Griffini (Aibi): ''Adozione di bambini disabili, assurdo andare all'estero. E l'Italia apra a coppie straniere''

ROMA – "Gli enti autorizzati devono poter gestire le pratiche di adozione nazionale, come avviene all'estero, per favorire anche l'adozione di quei bambini che nessuno vuole: non è possibile che coppie italiane adottino all’estero bambini con disabilità, quando ne esistono tanti negli istituti del nostro Paese". Marco Griffini, presidente di Amici dei Bambini, risponde così alle perplessità evidenziate su questo tema da Carmela Cavallo, presidente della Commissione per le adozioni internazionali, che segnala una grave contraddizione, che di fatto contribuisce a tenere negli istituti bambini che invece potrebbero trovare una famiglia (vedi lancio pubblicato il 06.02.2003).
”La contraddizione – dice Griffini - esiste perché in Italia le adozioni nazionali sono gestite solamente da tribunali dei minorenni e servizi sociali, referenti non sempre idonei per preparare le coppie alle adozioni, e comunque non più sufficienti: non tutti infatti hanno la giusta cultura per far adottare bambini ‘difficili’, come dimostrano decreti di idoneità discriminanti rilasciati ancora oggi da troppi tribunali. All’estero invece sono gli enti autorizzati ad accompagnare i futuri genitori a un passo così importante, tanto che casi di adozione di bambini ‘problematici’ sono sempre più numerosi”.

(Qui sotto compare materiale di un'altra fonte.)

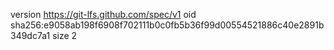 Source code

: version https://git-lfs.github.com/spec/v1
oid sha256:e9058ab198f6908f702111b0c0fb5b36f99d00554521886c40e2891b349dc7a1
size 2
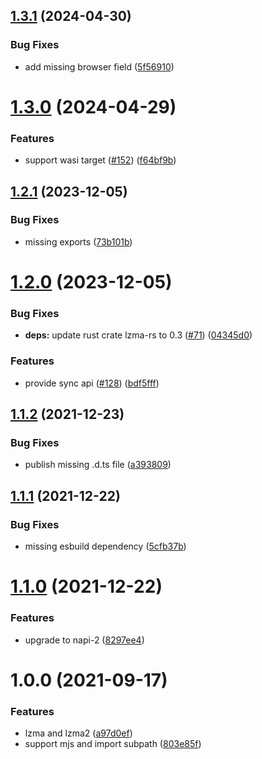 ## [1.3.1](https://github.com/Brooooooklyn/lzma/compare/v1.3.0...v1.3.1) (2024-04-30)

### Bug Fixes

- add missing browser field ([5f56910](https://github.com/Brooooooklyn/lzma/commit/5f5691006fcd175015fd9a16aae9a944984f9a9f))

# [1.3.0](https://github.com/Brooooooklyn/lzma/compare/v1.2.1...v1.3.0) (2024-04-29)

### Features

- support wasi target ([#152](https://github.com/Brooooooklyn/lzma/issues/152)) ([f64bf9b](https://github.com/Brooooooklyn/lzma/commit/f64bf9bf46c0ea8079e8cd6818cf11082d01bdf4))

## [1.2.1](https://github.com/Brooooooklyn/lzma/compare/v1.2.0...v1.2.1) (2023-12-05)

### Bug Fixes

- missing exports ([73b101b](https://github.com/Brooooooklyn/lzma/commit/73b101b2c49d45a4dd0c255c33287f2b952d13db))

# [1.2.0](https://github.com/Brooooooklyn/lzma/compare/v1.1.2...v1.2.0) (2023-12-05)

### Bug Fixes

- **deps:** update rust crate lzma-rs to 0.3 ([#71](https://github.com/Brooooooklyn/lzma/issues/71)) ([04345d0](https://github.com/Brooooooklyn/lzma/commit/04345d08f215a41784cd13008f910e4219e53a8f))

### Features

- provide sync api ([#128](https://github.com/Brooooooklyn/lzma/issues/128)) ([bdf5fff](https://github.com/Brooooooklyn/lzma/commit/bdf5fffb1a80fcd0a225279b7f7f16227d549528))

## [1.1.2](https://github.com/Brooooooklyn/lzma/compare/v1.1.1...v1.1.2) (2021-12-23)

### Bug Fixes

- publish missing .d.ts file ([a393809](https://github.com/Brooooooklyn/lzma/commit/a393809d38dd4f4d721811109ca48fea9f58ab18))

## [1.1.1](https://github.com/Brooooooklyn/lzma/compare/v1.1.0...v1.1.1) (2021-12-22)

### Bug Fixes

- missing esbuild dependency ([5cfb37b](https://github.com/Brooooooklyn/lzma/commit/5cfb37b41d65528a36f701ce4aa7ba8a089be52f))

# [1.1.0](https://github.com/Brooooooklyn/lzma/compare/v1.0.0...v1.1.0) (2021-12-22)

### Features

- upgrade to napi-2 ([8297ee4](https://github.com/Brooooooklyn/lzma/commit/8297ee4f6a8c5693396dcbd9066db59b42d5e942))

# 1.0.0 (2021-09-17)

### Features

- lzma and lzma2 ([a97d0ef](https://github.com/Brooooooklyn/lzma/commit/a97d0ef74ead7eececaad17e5201d50e11c3e662))
- support mjs and import subpath ([803e85f](https://github.com/Brooooooklyn/lzma/commit/803e85f5671f2dec3c57a0e574de62a75e64e08c))
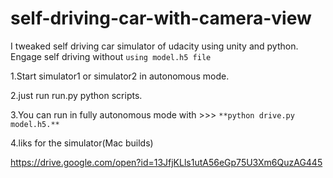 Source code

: # self-driving-car-with-camera-view 

I tweaked self driving car simulator of udacity using unity and python.
Engage self driving without `using model.h5 file`


1.Start simulator1 or simulator2 in autonomous mode.

2.just run run.py python scripts.

3.You can run in fully autonomous mode with   >>> `**python drive.py model.h5.**`

4.liks for the simulator(Mac builds)

https://drive.google.com/open?id=13JfjKLls1utA56eGp75U3Xm6QuzAG445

Inoltre, secondo Griffini, è necessario che sia favorita l’adozione internazionale in Italia per le coppie che vivono in paesi in cui vigono i rapporti di reciprocità previsti dalla Convenzione dell’Aja. ”L’Italia deve aprire le porte all’adozione internazionale. Le coppie straniere - conclude Griffini - devono poter adottare in Italia bambini che le famiglie italiane non adottano”.